• _Work to be completed_
Pictures are not part of the copy; retype all the records below exactly.
[Recorded data — start]
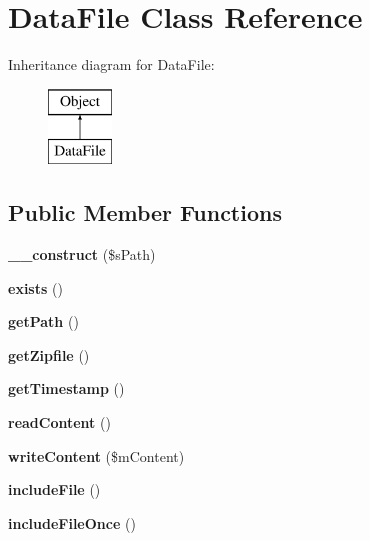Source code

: \hypertarget{class_data_file}{\section{Data\-File Class Reference}
\label{class_data_file}
}
Inheritance diagram for Data\-File\-:\begin{figure}[H]
\begin{center}
\leavevmode
\includegraphics[height=2.000000cm]{class_data_file}
\end{center}
\end{figure}
\subsection*{Public Member Functions}
\begin{DoxyCompactItemize}
\item 
\hypertarget{class_data_file_af0729d766ccaf697282098d388613e27}{{\bfseries \-\_\-\-\_\-construct} (\$s\-Path)}\label{class_data_file_af0729d766ccaf697282098d388613e27}

\item 
\hypertarget{class_data_file_a57668f96698d42ddfb0828b1d08db452}{{\bfseries exists} ()}\label{class_data_file_a57668f96698d42ddfb0828b1d08db452}

\item 
\hypertarget{class_data_file_a9ef2d04a9e8c4af792d05c9188bcfa58}{{\bfseries get\-Path} ()}\label{class_data_file_a9ef2d04a9e8c4af792d05c9188bcfa58}

\item 
\hypertarget{class_data_file_a4f2cb91383402c38c9781d1ae76c1373}{{\bfseries get\-Zipfile} ()}\label{class_data_file_a4f2cb91383402c38c9781d1ae76c1373}

\item 
\hypertarget{class_data_file_ab0887ec33494284dc38021e9883f781b}{{\bfseries get\-Timestamp} ()}\label{class_data_file_ab0887ec33494284dc38021e9883f781b}

\item 
\hypertarget{class_data_file_ade4046ade12829201f08c7c821b0ffa9}{{\bfseries read\-Content} ()}\label{class_data_file_ade4046ade12829201f08c7c821b0ffa9}

\item 
\hypertarget{class_data_file_aa8ba938d7d132e802c6ce139a89b8702}{{\bfseries write\-Content} (\$m\-Content)}\label{class_data_file_aa8ba938d7d132e802c6ce139a89b8702}

\item 
\hypertarget{class_data_file_aad6397e069c53642e0624af741337f68}{{\bfseries include\-File} ()}\label{class_data_file_aad6397e069c53642e0624af741337f68}

\item 
\hypertarget{class_data_file_af996dbc2b2bcfddb20a98be25bc7555e}{{\bfseries include\-File\-Once} ()}\label{class_data_file_af996dbc2b2bcfddb20a98be25bc7555e}

\end{DoxyCompactItemize}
[Recorded data — finish]
• _Expected answer_
Source code

: \hypertarget{class_data_file}{\section{Data\-File Class Reference}
\label{class_data_file}
}
Inheritance diagram for Data\-File\-:\begin{figure}[H]
\begin{center}
\leavevmode
\includegraphics[height=2.000000cm]{class_data_file}
\end{center}
\end{figure}
\subsection*{Public Member Functions}
\begin{DoxyCompactItemize}
\item 
\hypertarget{class_data_file_af0729d766ccaf697282098d388613e27}{{\bfseries \-\_\-\-\_\-construct} (\$s\-Path)}\label{class_data_file_af0729d766ccaf697282098d388613e27}

\item 
\hypertarget{class_data_file_a57668f96698d42ddfb0828b1d08db452}{{\bfseries exists} ()}\label{class_data_file_a57668f96698d42ddfb0828b1d08db452}

\item 
\hypertarget{class_data_file_a9ef2d04a9e8c4af792d05c9188bcfa58}{{\bfseries get\-Path} ()}\label{class_data_file_a9ef2d04a9e8c4af792d05c9188bcfa58}

\item 
\hypertarget{class_data_file_a4f2cb91383402c38c9781d1ae76c1373}{{\bfseries get\-Zipfile} ()}\label{class_data_file_a4f2cb91383402c38c9781d1ae76c1373}

\item 
\hypertarget{class_data_file_ab0887ec33494284dc38021e9883f781b}{{\bfseries get\-Timestamp} ()}\label{class_data_file_ab0887ec33494284dc38021e9883f781b}

\item 
\hypertarget{class_data_file_ade4046ade12829201f08c7c821b0ffa9}{{\bfseries read\-Content} ()}\label{class_data_file_ade4046ade12829201f08c7c821b0ffa9}

\item 
\hypertarget{class_data_file_aa8ba938d7d132e802c6ce139a89b8702}{{\bfseries write\-Content} (\$m\-Content)}\label{class_data_file_aa8ba938d7d132e802c6ce139a89b8702}

\item 
\hypertarget{class_data_file_aad6397e069c53642e0624af741337f68}{{\bfseries include\-File} ()}\label{class_data_file_aad6397e069c53642e0624af741337f68}

\item 
\hypertarget{class_data_file_af996dbc2b2bcfddb20a98be25bc7555e}{{\bfseries include\-File\-Once} ()}\label{class_data_file_af996dbc2b2bcfddb20a98be25bc7555e}

\end{DoxyCompactItemize}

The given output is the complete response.